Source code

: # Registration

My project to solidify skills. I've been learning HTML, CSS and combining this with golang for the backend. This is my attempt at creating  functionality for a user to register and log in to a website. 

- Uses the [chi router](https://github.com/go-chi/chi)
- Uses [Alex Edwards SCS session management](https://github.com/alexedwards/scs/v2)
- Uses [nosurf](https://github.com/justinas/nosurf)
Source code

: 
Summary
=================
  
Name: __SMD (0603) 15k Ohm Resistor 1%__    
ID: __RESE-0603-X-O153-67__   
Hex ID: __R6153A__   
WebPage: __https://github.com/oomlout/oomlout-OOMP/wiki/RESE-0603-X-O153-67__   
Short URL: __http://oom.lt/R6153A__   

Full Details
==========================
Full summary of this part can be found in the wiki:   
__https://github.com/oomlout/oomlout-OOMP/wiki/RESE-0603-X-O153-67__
++++
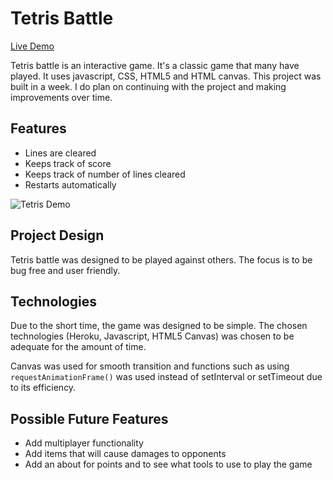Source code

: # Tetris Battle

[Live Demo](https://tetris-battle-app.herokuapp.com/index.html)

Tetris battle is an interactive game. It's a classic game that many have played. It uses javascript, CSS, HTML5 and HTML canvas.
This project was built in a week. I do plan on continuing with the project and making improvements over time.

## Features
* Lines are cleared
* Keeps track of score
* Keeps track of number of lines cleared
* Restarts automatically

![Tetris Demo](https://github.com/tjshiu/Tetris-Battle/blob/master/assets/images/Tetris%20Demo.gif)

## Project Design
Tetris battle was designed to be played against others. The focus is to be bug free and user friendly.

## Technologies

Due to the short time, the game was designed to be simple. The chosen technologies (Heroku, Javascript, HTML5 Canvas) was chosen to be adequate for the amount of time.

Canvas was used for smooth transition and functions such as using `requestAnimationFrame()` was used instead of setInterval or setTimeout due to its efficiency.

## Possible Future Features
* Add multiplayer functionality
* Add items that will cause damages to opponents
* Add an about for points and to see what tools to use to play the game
++++
• Problem description:
When a line in the records above contains the word "Full", copy it.

• Completed task:
Full Details
Full summary of this part can be found in the wiki:   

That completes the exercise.